Data for review
Start of Block

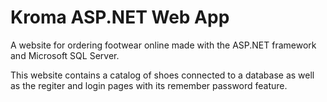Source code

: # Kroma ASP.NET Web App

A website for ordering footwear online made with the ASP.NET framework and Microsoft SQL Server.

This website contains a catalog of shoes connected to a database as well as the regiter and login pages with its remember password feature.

End of Block
Start of Block

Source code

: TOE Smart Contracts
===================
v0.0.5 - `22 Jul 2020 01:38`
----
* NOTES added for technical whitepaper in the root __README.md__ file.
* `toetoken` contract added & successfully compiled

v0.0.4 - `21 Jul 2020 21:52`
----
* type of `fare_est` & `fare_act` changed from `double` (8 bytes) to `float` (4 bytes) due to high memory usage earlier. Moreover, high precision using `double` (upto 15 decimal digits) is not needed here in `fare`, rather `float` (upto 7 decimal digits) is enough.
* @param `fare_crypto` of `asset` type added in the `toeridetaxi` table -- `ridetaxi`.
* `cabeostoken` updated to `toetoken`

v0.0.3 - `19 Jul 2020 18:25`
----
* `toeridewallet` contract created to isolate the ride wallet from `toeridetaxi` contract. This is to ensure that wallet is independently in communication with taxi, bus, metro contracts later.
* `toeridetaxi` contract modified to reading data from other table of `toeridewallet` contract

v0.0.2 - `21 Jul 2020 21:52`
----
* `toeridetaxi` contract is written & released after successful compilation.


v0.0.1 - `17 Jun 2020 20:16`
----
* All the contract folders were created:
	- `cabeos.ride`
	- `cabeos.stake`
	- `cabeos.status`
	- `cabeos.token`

End of Block

Please go through the data above and copy each line containing the word "type".

Response to the exercise
* type of `fare_est` & `fare_act` changed from `double` (8 bytes) to `float` (4 bytes) due to high memory usage earlier. Moreover, high precision using `double` (upto 15 decimal digits) is not needed here in `fare`, rather `float` (upto 7 decimal digits) is enough.
* @param `fare_crypto` of `asset` type added in the `toeridetaxi` table -- `ridetaxi`.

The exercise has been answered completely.